Fue una acusación que no presentó prueba alguna de su veracidad, pero sí lo suficiente para que Juana fuera rechazada como bastarda lo que, de acuerdo a la opinión de aquella nobleza, aliada con el arzobispo Carrillo, impedía su subida al trono.

Causa cierto asombro pensar que, los nobles castellanos no habían tenido el menor empacho en reconocer como rey a un bastardo, comprobado que además alcanzaba la Corona de Castilla mediante el regicio al asesinar con su propia mano al legítimo soberano, el rey Pedro I. Ahora, rechazaban a una princesa bajo el pretexto de la bastardía, sin existir pruebas que avalasen tal acusación.

El rey Enrique IV, también es verdad que no estuvo a la altura de las circunstancias, se mostró titubeante, sobre todo si se tiene en cuenta la presión que, sobre él ejercieron los dos anteriores citados personajes, el marqués de Villena y el arzobispo Carrillo, que llegaron a alzarse en armas contra él, apoyando a su hermano, el infante Alfonso.

En 1.470, la princesa Juana fue rehabilitada en sus derechos por su padre, el rey Enrique IV, pero la muerte del monarca impidió que Juana se afianzase en el trono. Casada con Alfonso V, de Portugal, desencadenó una guerra civil, en la que resultó perdedora, Juana rechazó la proposición que se le hizo de separarse del portugués y casarse con el príncipe Juan hijo de los Reyes Católicos. Para resumir: acabó obligada a ingresar como monja en el convento de Santa Clara.

En toda esta historia, subyacía la envidia que la nobleza sentía hacia don Beltrán de la Cueva, por el favor que el rey Enrique le hacía. A resultas de ello, Juana pagó culpas que seguramente no tenía, ya que lo de la bastardía jamás pudo probarse, pasando a la historia como Juana «la Beltraneja».

Este apellido que está íntimamente ligado con Cuevas, es decir tan sólo los separa la «s» final, cuenta entre sus miembros numerosos caballeros que se hicieron famosos por sus hazañas.

Entre ellos, se cuenta de uno que enfrentado a trece moros, no sólo no se atemorizó ante la superioridad numérica de sus adversarios, sino que los embistió con tan singular arrojo que hizo cundir el pánico entre los sarracenos, hasta el punto que los venció a todos, dándoles muerte.
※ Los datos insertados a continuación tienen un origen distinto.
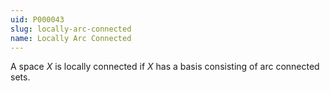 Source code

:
 ```yaml
---
uid: P000043
slug: locally-arc-connected
name: Locally Arc Connected
---
```

A space $X$ is locally connected if $X$ has a basis consisting of arc connected sets.

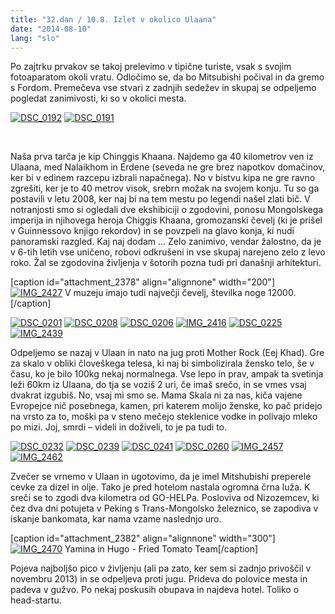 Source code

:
 ```yaml
---
title: "32.dan / 10.8. Izlet v okolico Ulaana"
date: "2014-08-10"
lang: "slo"
---
```


Po zajtrku prvakov se takoj prelevimo v tipične turiste, vsak s svojim fotoaparatom okoli vratu. Odločimo se, da bo Mitsubishi počival in da gremo s Fordom. Premečeva vse stvari z zadnjih sedežev in skupaj se odpeljemo pogledat zanimivosti, ki so v okolici mesta.

[![DSC_0192](images/DSC_0192-300x200.jpg)](http://gremovmongolijo.com/wp-content/uploads/2014/10/DSC_0192.jpg) [![DSC_0191](images/DSC_0191-300x200.jpg)](http://gremovmongolijo.com/wp-content/uploads/2014/10/DSC_0191.jpg)

 

Naša prva tarča je kip Chinggis Khaana. Najdemo ga 40 kilometrov ven iz Ulaana, med Nalaikhom in Erdene (seveda ne gre brez napotkov domačinov, ker bi v edinem razcepu izbrali napačnega). No v bistvu kipa ne gre ravno zgrešiti, ker je to 40 metrov visok, srebrn možak na svojem konju. Tu so ga postavili v letu 2008, ker naj bi na tem mestu po legendi našel zlati bič. V notranjosti smo si ogledali dve ekshibiciji o zgodovini, ponosu Mongolskega imperija in njihovega heroja Chiggis Khaana, gromozanski čevelj (ki je prišel v Guinnessovo knjigo rekordov) in se povzpeli na glavo konja, ki nudi panoramski razgled. Kaj naj dodam … Zelo zanimivo, vendar žalostno, da je v 6-tih letih vse uničeno, robovi odkrušeni in vse skupaj narejeno zelo z levo roko. Žal se zgodovina življenja v šotorih pozna tudi pri današnji arhitekturi.

\[caption id="attachment\_2378" align="alignnone" width="200"\][![IMG_2427](images/IMG_2427-200x300.jpg)](http://gremovmongolijo.com/wp-content/uploads/2014/10/IMG_2427.jpg) V muzeju imajo tudi največji čevelj, številka noge 12000.\[/caption\]

[![DSC_0201](images/DSC_0201-300x200.jpg)](http://gremovmongolijo.com/wp-content/uploads/2014/10/DSC_0201.jpg) [![DSC_0208](images/DSC_0208-300x200.jpg)](http://gremovmongolijo.com/wp-content/uploads/2014/10/DSC_0208.jpg) [![DSC_0206](images/DSC_0206-300x200.jpg)](http://gremovmongolijo.com/wp-content/uploads/2014/10/DSC_0206.jpg) [![IMG_2416](images/IMG_2416-300x200.jpg)](http://gremovmongolijo.com/wp-content/uploads/2014/10/IMG_2416.jpg) [![DSC_0225](images/DSC_0225-300x200.jpg)](http://gremovmongolijo.com/wp-content/uploads/2014/10/DSC_0225.jpg) [![IMG_2439](images/IMG_2439-300x200.jpg)](http://gremovmongolijo.com/wp-content/uploads/2014/10/IMG_2439.jpg)

Odpeljemo se nazaj v Ulaan in nato na jug proti Mother Rock (Eej Khad). Gre za skalo v obliki človeškega telesa, ki naj bi simbolizirala žensko telo, še v času, ko je bilo 100kg nekaj normalnega. Vse lepo in prav, ampak ta svetinja leži 60km iz Ulaana, do tja se voziš 2 uri, če imaš srečo, in se vmes vsaj dvakrat izgubiš. No, vsaj mi smo se. Mama Skala ni za nas, kiča vajene Evropejce nič posebnega, kamen, pri katerem molijo ženske, ko pač pridejo na vrsto za to, moški pa v steno mečejo steklenice vodke in polivajo mleko po mizi. Joj, smrdi – videli in doživeli, to je pa tudi to.

[![DSC_0232](images/DSC_0232-300x200.jpg)](http://gremovmongolijo.com/wp-content/uploads/2014/10/DSC_0232.jpg) [![DSC_0239](images/DSC_0239-300x200.jpg)](http://gremovmongolijo.com/wp-content/uploads/2014/10/DSC_0239.jpg) [![DSC_0241](images/DSC_0241-300x200.jpg)](http://gremovmongolijo.com/wp-content/uploads/2014/10/DSC_0241.jpg) [![DSC_0260](images/DSC_0260-300x200.jpg)](http://gremovmongolijo.com/wp-content/uploads/2014/10/DSC_0260.jpg) [![IMG_2457](images/IMG_2457-300x200.jpg)](http://gremovmongolijo.com/wp-content/uploads/2014/10/IMG_2457.jpg) [![IMG_2462](images/IMG_2462-300x200.jpg)](http://gremovmongolijo.com/wp-content/uploads/2014/10/IMG_2462.jpg)

Zvečer se vrnemo v Ulaan in ugotovimo, da je imel Mitshubishi preperele cevke za dizel in olje. Tako je pred hotelom nastala ogromna črna luža. K sreči se to zgodi dva kilometra od GO-HELPa. Posloviva od Nizozemcev, ki čez dva dni potujeta v Peking s Trans-Mongolsko železnico, se zapodiva v iskanje bankomata, kar nama vzame naslednjo uro.

\[caption id="attachment\_2382" align="alignnone" width="300"\][![IMG_2470](images/IMG_2470-300x200.jpg)](http://gremovmongolijo.com/wp-content/uploads/2014/10/IMG_2470.jpg) Yamina in Hugo - Fried Tomato Team\[/caption\]

Pojeva najboljšo pico v življenju (ali pa zato, ker sem si zadnjo privoščil v novembru 2013) in se odpeljeva proti jugu. Prideva do polovice mesta in padeva v gužvo. Po nekaj poskusih obupava in najdeva hotel. Toliko o head-startu.
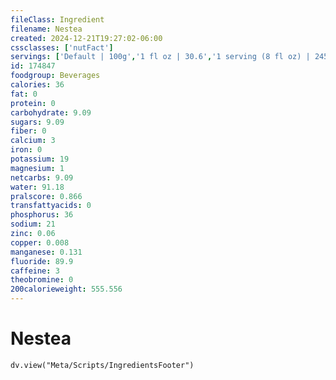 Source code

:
 ```yaml
---
fileClass: Ingredient
filename: Nestea
created: 2024-12-21T19:27:02-06:00
cssclasses: ['nutFact']
servings: ['Default | 100g','1 fl oz | 30.6','1 serving (8 fl oz) | 245','1 serving (12 fl oz) | 368','1 serving (16.9 fl oz) | 518']
id: 174847
foodgroup: Beverages
calories: 36
fat: 0
protein: 0
carbohydrate: 9.09
sugars: 9.09
fiber: 0
calcium: 3
iron: 0
potassium: 19
magnesium: 1
netcarbs: 9.09
water: 91.18
pralscore: 0.866
transfattyacids: 0
phosphorus: 36
sodium: 21
zinc: 0.06
copper: 0.008
manganese: 0.131
fluoride: 89.9
caffeine: 3
theobromine: 0
200calorieweight: 555.556
---
```


# Nestea

```dataviewjs
dv.view("Meta/Scripts/IngredientsFooter")
``` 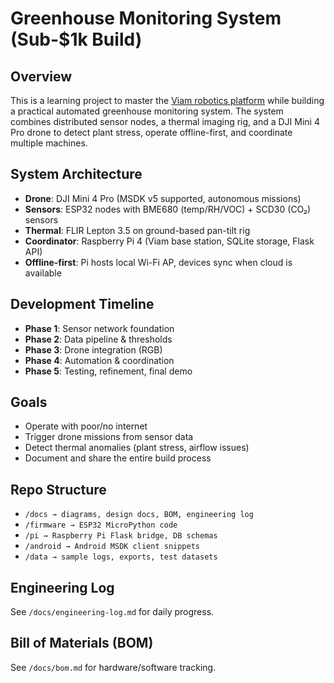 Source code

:# Greenhouse Monitoring System (Sub-$1k Build)
## Overview
This is a learning project to master the [Viam robotics platform](https://www.viam.com/) while building a practical automated greenhouse monitoring system. The system combines distributed sensor nodes, a thermal imaging rig, and a DJI Mini 4 Pro drone to detect plant stress, operate offline-first, and coordinate multiple machines.

## System Architecture
- **Drone**: DJI Mini 4 Pro (MSDK v5 supported, autonomous missions)
- **Sensors**: ESP32 nodes with BME680 (temp/RH/VOC) + SCD30 (CO₂) sensors
- **Thermal**: FLIR Lepton 3.5 on ground-based pan-tilt rig
- **Coordinator**: Raspberry Pi 4 (Viam base station, SQLite storage, Flask API)
- **Offline-first**: Pi hosts local Wi-Fi AP, devices sync when cloud is available

## Development Timeline
- **Phase 1**: Sensor network foundation
- **Phase 2**: Data pipeline & thresholds
- **Phase 3**: Drone integration (RGB)
- **Phase 4**: Automation & coordination
- **Phase 5**: Testing, refinement, final demo

## Goals
- Operate with poor/no internet
- Trigger drone missions from sensor data
- Detect thermal anomalies (plant stress, airflow issues)
- Document and share the entire build process

## Repo Structure
- ```/docs → diagrams, design docs, BOM, engineering log```
- ```/firmware → ESP32 MicroPython code```
- ```/pi → Raspberry Pi Flask bridge, DB schemas```
- ```/android → Android MSDK client snippets```
- ```/data → sample logs, exports, test datasets```

## Engineering Log
See `/docs/engineering-log.md` for daily progress.

## Bill of Materials (BOM)
See `/docs/bom.md` for hardware/software tracking.
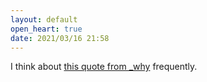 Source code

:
 ```yaml
---
layout: default
open_heart: true
date: 2021/03/16 21:58
---
```


I think about [this quote from _why](https://www.goodreads.com/quotes/201306-when-you-don-t-create-things-you-become-defined-by-your) frequently.
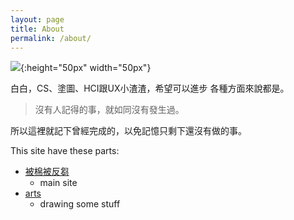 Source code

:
 ```yaml
---
layout: page
title: About
permalink: /about/
---
```

<!-- 
This is the base Jekyll theme. You can find out more info about customizing your Jekyll theme, as well as basic Jekyll usage documentation at [jekyllrb.com](https://jekyllrb.com/)

You can find the source code for Minima at GitHub:
[jekyll][jekyll-organization] /
[minima](https://github.com/jekyll/minima)

You can find the source code for Jekyll at GitHub:
[jekyll][jekyll-organization] /
[jekyll](https://github.com/jekyll/jekyll)


[jekyll-organization]: https://github.com/jekyll
 -->

![](https://scontent.frmq2-2.fna.fbcdn.net/v/t1.0-9/78044394_2234422519995604_3375545906098077696_o.jpg?_nc_cat=109&_nc_oc=AQlbZTyY_5_ElaqKDacFsQjXBK6vI18X4b1m6nzbuiEzDuLFp4epP6Wq7jNL3vjtITw&_nc_ht=scontent.frmq2-2.fna&oh=2b2175d73ab6cab70646e711618df87d&oe=5ECAEEC8){:height="50px" width="50px"}

白白，CS、塗圖、HCI跟UX小渣渣，希望可以進步 各種方面來說都是。

> 沒有人記得的事，就如同沒有發生過。

所以這裡就記下曾經完成的，以免記憶只剩下還沒有做的事。


This site have these parts:

- [被棉被反芻](/)
	- main site
- [arts](/arts)
	- drawing some stuff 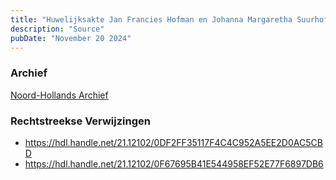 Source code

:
 ```yaml
---
title: "Huwelijksakte Jan Francies Hofman en Johanna Margaretha Suurhoff 24-08-1933"
description: "Source"
pubDate: "November 20 2024"
---
```


### Archief
[Noord-Hollands Archief](https://noord-hollandsarchief.nl/)

### Rechtstreekse Verwijzingen
- https://hdl.handle.net/21.12102/0DF2FF35117F4C4C952A5EE2D0AC5CBD
- https://hdl.handle.net/21.12102/0F67695B41E544958EF52E77F6897DB6
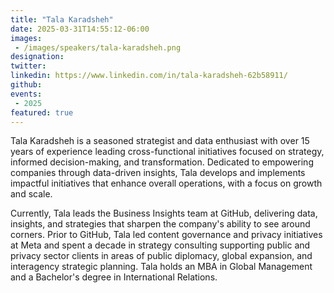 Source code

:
 ```yaml
---
title: "Tala Karadsheh"
date: 2025-03-31T14:55:12-06:00
images: 
 - /images/speakers/tala-karadsheh.png
designation: 
twitter: 
linkedin: https://www.linkedin.com/in/tala-karadsheh-62b58911/
github: 
events:
 - 2025
featured: true
---
```


Tala Karadsheh is a seasoned strategist and data enthusiast with over 15 years of experience leading cross-functional initiatives focused on strategy, informed decision-making, and transformation. Dedicated to empowering companies through data-driven insights, Tala develops and implements impactful initiatives that enhance overall operations, with a focus on growth and scale.

Currently, Tala leads the Business Insights team at GitHub, delivering data, insights, and strategies that sharpen the company's ability to see around corners. Prior to GitHub, Tala led content governance and privacy initiatives at Meta and spent a decade in strategy consulting supporting public and privacy sector clients in areas of public diplomacy, global expansion, and interagency strategic planning. Tala holds an MBA in Global Management and a Bachelor's degree in International Relations.


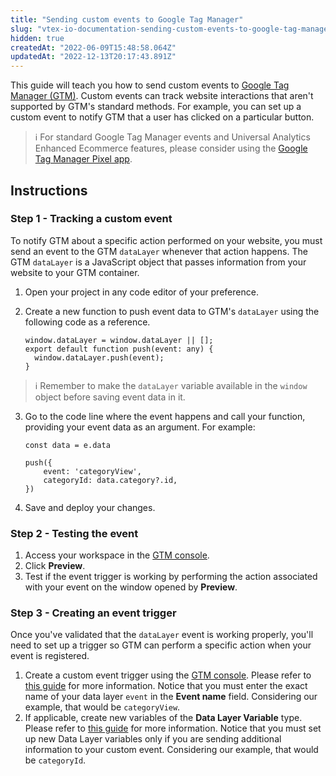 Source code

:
 ```yaml
---
title: "Sending custom events to Google Tag Manager"
slug: "vtex-io-documentation-sending-custom-events-to-google-tag-manager"
hidden: true
createdAt: "2022-06-09T15:48:58.064Z"
updatedAt: "2022-12-13T20:17:43.891Z"
---
```

This guide will teach you how to send custom events to [Google Tag Manager (GTM)](https://tagmanager.google.com/). Custom events can track website interactions that aren't supported by GTM's standard methods. For example, you can set up a custom event to notify GTM that a user has clicked on a particular button.

> ℹ️ For standard Google Tag Manager events and Universal Analytics Enhanced Ecommerce features, please consider using the [Google Tag Manager Pixel app](https://developers.vtex.com/docs/guides/vtex-io-documentation-installing-google-tag-manager).

## Instructions

### Step 1 - Tracking a custom event

To notify GTM about a specific action performed on your website, you must send an event to the GTM `dataLayer` whenever that action happens. The GTM `dataLayer` is a JavaScript object that passes information from your website to your GTM container.

1. Open your project in any code editor of your preference.
2. Create a new function to push event data to GTM's `dataLayer` using the following code as a reference.

   ```tsx
   window.dataLayer = window.dataLayer || [];
   export default function push(event: any) {
     window.dataLayer.push(event);
   }
   ```

> ℹ️ Remember to make the `dataLayer` variable available in the `window` object before saving event data in it.

3. Go to the code line where the event happens and call your function, providing your event data as an argument. For example:

    ```tsx
    const data = e.data

    push({
        event: 'categoryView',
        categoryId: data.category?.id,
    })
    ```

4. Save and deploy your changes.

### Step 2 - Testing the event

1. Access your workspace in the [GTM console](https://tagmanager.google.com/).
2. Click **Preview**.
3. Test if the event trigger is working by performing the action associated with your event on the window opened by **Preview**.

### Step 3 - Creating an event trigger

Once you've validated that the `dataLayer` event is working properly, you'll need to set up a trigger so GTM can perform a specific action when your event is registered.

1. Create a custom event trigger using the [GTM console](https://tagmanager.google.com/). Please refer to [this guide](https://support.google.com/tagmanager/answer/7679219?hl=en) for more information. Notice that you must enter the exact name of your data layer `event` in the **Event name** field. Considering our example, that would be `categoryView`.
2. If applicable, create new variables of the **Data Layer Variable** type. Please refer to [this guide](https://support.google.com/tagmanager/topic/9125128?hl=en&ref_topic=7683268) for more information. Notice that you must set up new Data Layer variables only if you are sending additional information to your custom event. Considering our example, that would be `categoryId`.
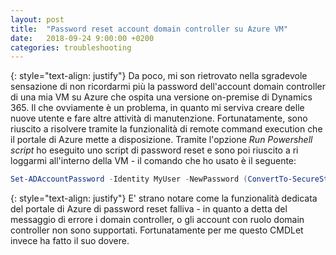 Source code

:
 ```yaml
---
layout: post
title:  "Password reset account domain controller su Azure VM"
date:   2018-09-24 9:00:00 +0200
categories: troubleshooting
---
```

{: style="text-align: justify"}
Da poco, mi son rietrovato nella sgradevole sensazione di non ricordarmi più la password dell'account domain controller di una mia VM su Azure che ospita una versione on-premise di Dynamics 365. Il che ovviamente è un problema, in quanto mi serviva creare delle nuove utente e fare altre attività di manutenzione. Fortunatamente, sono riuscito a risolvere tramite la funzionalità di remote command execution che il portale di Azure mette a disposizione. Tramite l'opzione *Run Powershell script* ho eseguito uno script di password reset e sono poi riuscito a ri loggarmi all'interno della VM - il comando che ho usato è il seguente:
```powershell
Set-ADAccountPassword -Identity MyUser -NewPassword (ConvertTo-SecureString -AsPlainText "qwert@12345" -Force) -Reset
```
{: style="text-align: justify"}
E' strano notare come la funzionalità dedicata del portale di Azure di password reset falliva - in quanto a detta del messaggio di errore i domain controller, o gli account con ruolo domain controller non sono supportati. Fortunatamente per me questo CMDLet invece ha fatto il suo dovere.

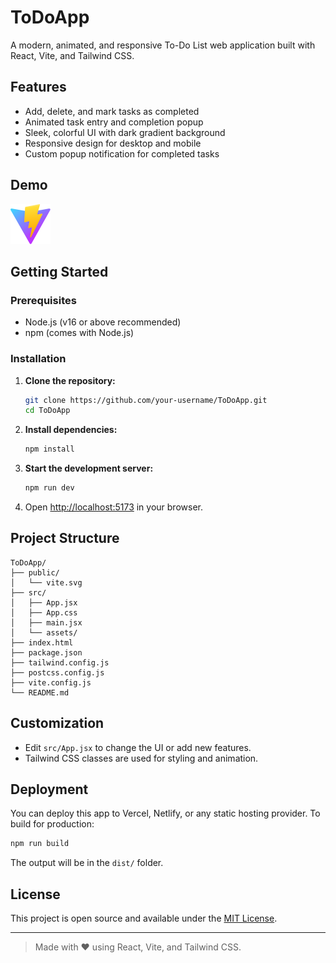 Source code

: # ToDoApp

A modern, animated, and responsive To-Do List web application built with React, Vite, and Tailwind CSS.

## Features
- Add, delete, and mark tasks as completed
- Animated task entry and completion popup
- Sleek, colorful UI with dark gradient background
- Responsive design for desktop and mobile
- Custom popup notification for completed tasks

## Demo
![ToDoApp Screenshot](./public/vite.svg)

## Getting Started

### Prerequisites
- Node.js (v16 or above recommended)
- npm (comes with Node.js)

### Installation
1. **Clone the repository:**
   ```bash
   git clone https://github.com/your-username/ToDoApp.git
   cd ToDoApp
   ```
2. **Install dependencies:**
   ```bash
   npm install
   ```
3. **Start the development server:**
   ```bash
   npm run dev
   ```
4. Open [http://localhost:5173](http://localhost:5173) in your browser.

## Project Structure
```
ToDoApp/
├── public/
│   └── vite.svg
├── src/
│   ├── App.jsx
│   ├── App.css
│   ├── main.jsx
│   └── assets/
├── index.html
├── package.json
├── tailwind.config.js
├── postcss.config.js
├── vite.config.js
└── README.md
```

## Customization
- Edit `src/App.jsx` to change the UI or add new features.
- Tailwind CSS classes are used for styling and animation.

## Deployment
You can deploy this app to Vercel, Netlify, or any static hosting provider. To build for production:
```bash
npm run build
```
The output will be in the `dist/` folder.

## License
This project is open source and available under the [MIT License](LICENSE).

---

> Made with ❤️ using React, Vite, and Tailwind CSS.
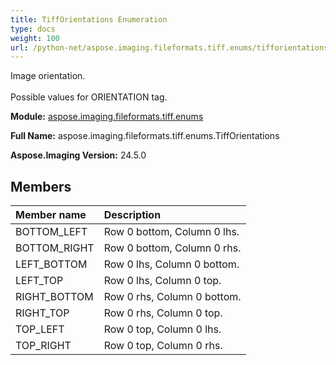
 ```yaml
---
title: TiffOrientations Enumeration
type: docs
weight: 100
url: /python-net/aspose.imaging.fileformats.tiff.enums/tifforientations/
---
```


Image orientation.<br /><br/>            Possible values for ORIENTATION tag.

**Module:** [aspose.imaging.fileformats.tiff.enums](/imaging/python-net/aspose.imaging.fileformats.tiff.enums/)

**Full Name:** aspose.imaging.fileformats.tiff.enums.TiffOrientations

**Aspose.Imaging Version:** 24.5.0

## **Members**
| **Member name** | **Description** |
| :- | :- |
| BOTTOM_LEFT | Row 0 bottom, Column 0 lhs. |
| BOTTOM_RIGHT | Row 0 bottom, Column 0 rhs. |
| LEFT_BOTTOM | Row 0 lhs, Column 0 bottom. |
| LEFT_TOP | Row 0 lhs, Column 0 top. |
| RIGHT_BOTTOM | Row 0 rhs, Column 0 bottom. |
| RIGHT_TOP | Row 0 rhs, Column 0 top. |
| TOP_LEFT | Row 0 top, Column 0 lhs. |
| TOP_RIGHT | Row 0 top, Column 0 rhs. |
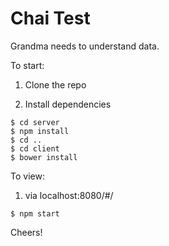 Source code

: # Chai Test

Grandma needs to understand data.

To start:

1. Clone the repo

2. Install dependencies
```
$ cd server
$ npm install
$ cd ..
$ cd client
$ bower install
```
To view: 

1. via localhost:8080/#/
```
$ npm start
```

Cheers!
Es por esto, que esta rama de la familia, lleva escudo distinto al de Cueva. Se trata de escudo de plata, con trece roeles de gules, en memoria del igual número de moros que mató el caballero que citamos.

En lo que a don Beltrán de la Cueva se refiere, sus armas fueron: Escudo cortinado: lº y 2º; de oro, un palo o bastón de gules. 3º; de plata, un dragón de sinople en ademán de salir de una cueva. Bordura de gules y ocho aspas de oro.

Las armas que aquí damos como correspondientes a este apellido, en el que señala Avilés en su «Ciencia Heroica», al indicar que corresponde a las de los duques de Alburquerque y son: Escudo de plata y un losange de gules cargado de un castillo de oro, cantonado de cuatro leones rampantes de gules.